Apart from passing her documents to the job matching centre of the Student Association in my university, I could not do much to help this unfortunate young woman, but the image of a shy girl sitting in front of a small table near the road side continues to haunt me.
Two years later, I went into a toyshop where the shop assistant recognised me and struck up a conversation, saying that she knew me from my role of Youth Union Secretary of her university. I was surprised to realise it was the same young woman, and at her polite and easy going manner. I asked her, “Why don’t you find something better to do?” She turned my question back on me asking, “What can I do, Sister? I learned French at the University, but I don’t want to be a tourist guide. My health is not good and I don’t think I can do anything else.” When I left the shop, the image of the lonely and forgotten girl sitting in front of a small table near the roadside came back to me and I was overwhelmed by sadness.
Since then, when it comes to graduation time each year in June, these images return to haunt me. Eventually I felt a pressing need to find out more about the route taken by recent graduates entering the employment market in Vietnam. After making inquiries with many people, and observing for myself the fraught and precarious process for recent graduates in searching the market for a suitable job, I gradually assigned myself the responsibility to help these young people. There must be more to know and to do about employability, and to help these young people to help themselves.
This was the impetus that propelled me into this study, which examines the transition from university to employment of Vietnamese university students upon graduation. The central focus is on the perspectives of final year university students and recent graduates. I wanted to know how these participants articulate the central issues they face in this transition, how they view their knowledge, skills and attitudes needed for work, what assets they possess for employment, and how might these assets, in turn, influence their employment chances. The perception of employers about recent graduates is also important. By listening carefully to both groups during this study, a sharper picture of the students’ transition to employment has emerged. The issues related to the transition of university graduates to the workplace are complex, and there is no easy solution. There are many stakeholders involved, including higher education managers, teachers and policy makers, employers, university students and their families. The purpose of this study is to contribute fresh insights on this issue and to include different voices and perspectives so that the obstacles blocking or hindering recent graduates can be better navigated.
1.2 Context and background
Vietnam is a socialist country, and after gaining independence in 1945, it adopted a ‘centrally planned economy’ (nền kinh tế tập trung) where the direction and development of the economy were planned and controlled by the government. The government was considered to be dictatorial: ‘a monopolist of capital and monopsonist of labour’ (Harrison, 2002, p. 402).

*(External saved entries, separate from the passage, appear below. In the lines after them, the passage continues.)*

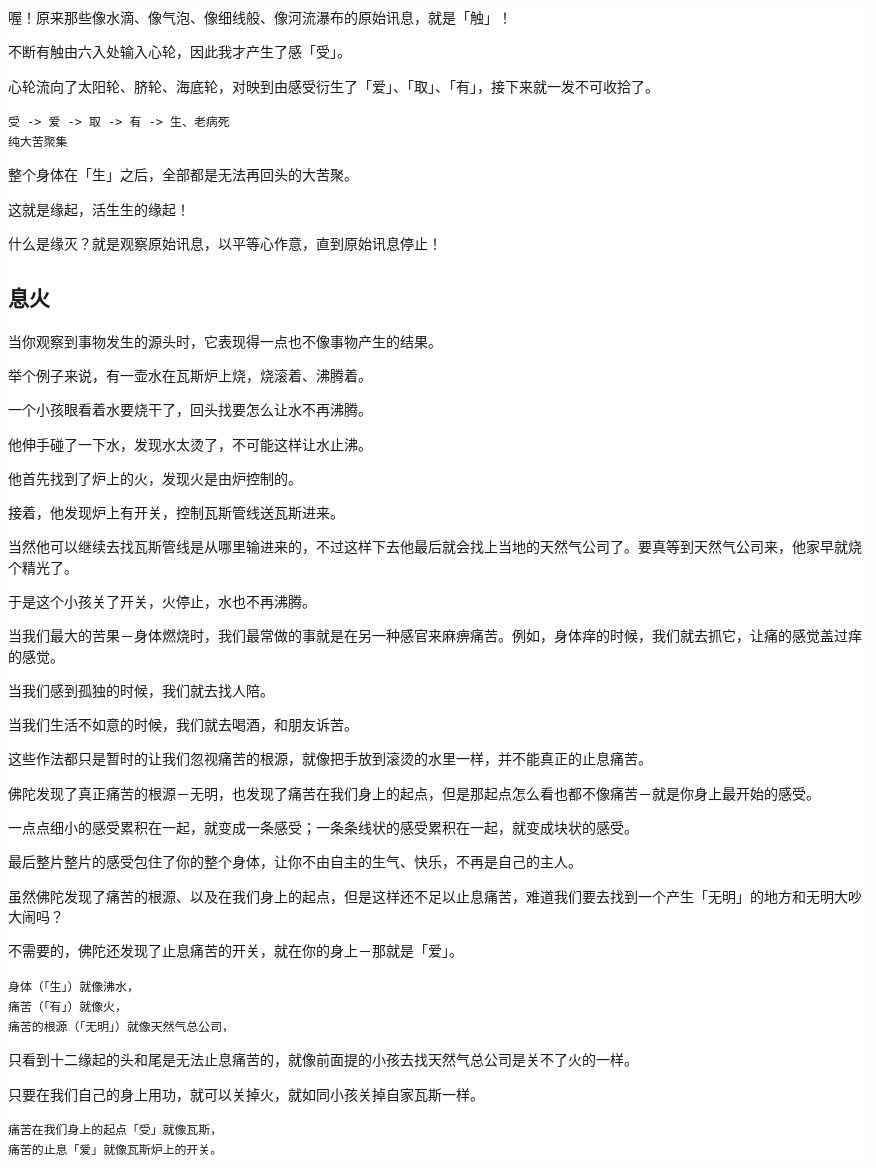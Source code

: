 喔！原来那些像水滴、像气泡、像细线般、像河流瀑布的原始讯息，就是「触」！

不断有触由六入处输入心轮，因此我才产生了感「受」。

心轮流向了太阳轮、脐轮、海底轮，对映到由感受衍生了「爱」、「取」、「有」，接下来就一发不可收拾了。

    受 -> 爱 -> 取 -> 有 -> 生、老病死
    纯大苦聚集

整个身体在「生」之后，全部都是无法再回头的大苦聚。

这就是缘起，活生生的缘起！

什么是缘灭？就是观察原始讯息，以平等心作意，直到原始讯息停止！


<a id="息火"></a>

## 息火

当你观察到事物发生的源头时，它表现得一点也不像事物产生的结果。

举个例子来说，有一壶水在瓦斯炉上烧，烧滚着、沸腾着。

一个小孩眼看着水要烧干了，回头找要怎么让水不再沸腾。

他伸手碰了一下水，发现水太烫了，不可能这样让水止沸。

他首先找到了炉上的火，发现火是由炉控制的。

接着，他发现炉上有开关，控制瓦斯管线送瓦斯进来。

当然他可以继续去找瓦斯管线是从哪里输进来的，不过这样下去他最后就会找上当地的天然气公司了。要真等到天然气公司来，他家早就烧个精光了。

于是这个小孩关了开关，火停止，水也不再沸腾。

当我们最大的苦果－身体燃烧时，我们最常做的事就是在另一种感官来麻痹痛苦。例如，身体痒的时候，我们就去抓它，让痛的感觉盖过痒的感觉。

当我们感到孤独的时候，我们就去找人陪。

当我们生活不如意的时候，我们就去喝酒，和朋友诉苦。

这些作法都只是暂时的让我们忽视痛苦的根源，就像把手放到滚烫的水里一样，并不能真正的止息痛苦。

佛陀发现了真正痛苦的根源－无明，也发现了痛苦在我们身上的起点，但是那起点怎么看也都不像痛苦－就是你身上最开始的感受。

一点点细小的感受累积在一起，就变成一条感受；一条条线状的感受累积在一起，就变成块状的感受。

最后整片整片的感受包住了你的整个身体，让你不由自主的生气、快乐，不再是自己的主人。

虽然佛陀发现了痛苦的根源、以及在我们身上的起点，但是这样还不足以止息痛苦，难道我们要去找到一个产生「无明」的地方和无明大吵大闹吗？

不需要的，佛陀还发现了止息痛苦的开关，就在你的身上－那就是「爱」。

    身体（「生」）就像沸水，
    痛苦（「有」）就像火，
    痛苦的根源（「无明」）就像天然气总公司，

只看到十二缘起的头和尾是无法止息痛苦的，就像前面提的小孩去找天然气总公司是关不了火的一样。

只要在我们自己的身上用功，就可以关掉火，就如同小孩关掉自家瓦斯一样。

    痛苦在我们身上的起点「受」就像瓦斯，
    痛苦的止息「爱」就像瓦斯炉上的开关。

The way jobs were allocated reflected this form of social organisation. Upon graduation, university graduates received their ‘job assignment’ (giấy phân công công tác) informing them where they were allocated to work. Graduates did not have to find work for themselves. Conversely, however, they did not have the right to change the work they were assigned to do.
The Sixth National Congress in 1986 became a turning point for Vietnam when the centrally planned economy was replaced by a market-based one. The Congress’s Doi Moi [1] policy is considered to be a major economic renovation or liberalization that has brought massive changes into the Vietnamese economy (Pham Thanh Nghi, 2010; Phung Xuan Nha, 2009; Tran Quang Trung & Swierczek, 2009; Trinh Thi Hoa Mai, 2008)[2]. Its implementation called to a halt a long period of stagnation in the Vietnamese economy after the independence of the country was established (Harman, Hayden, & Pham Thanh Nghi, 2010; Montague, 2013). Since Doi Moi, Vietnam has undergone profound changes in all areas of life. The internal economy developed very quickly and the private and foreign investment sectors boomed. In terms of human resource management, there is no more ‘job assignment’ for graduates. Instead, there are increasing numbers of opportunities opening up for graduates, not only with traditional organizations in the government sector, but also from emerging private and foreign direct investment (FDI) enterprises. Graduates have been given the right, as well as the challenge, to stand on their own feet, and to thereby find and maintain their own work within the Vietnamese market-driven economy. The higher education sector has also developed very quickly in order to meet the human resource needs of the open employment market.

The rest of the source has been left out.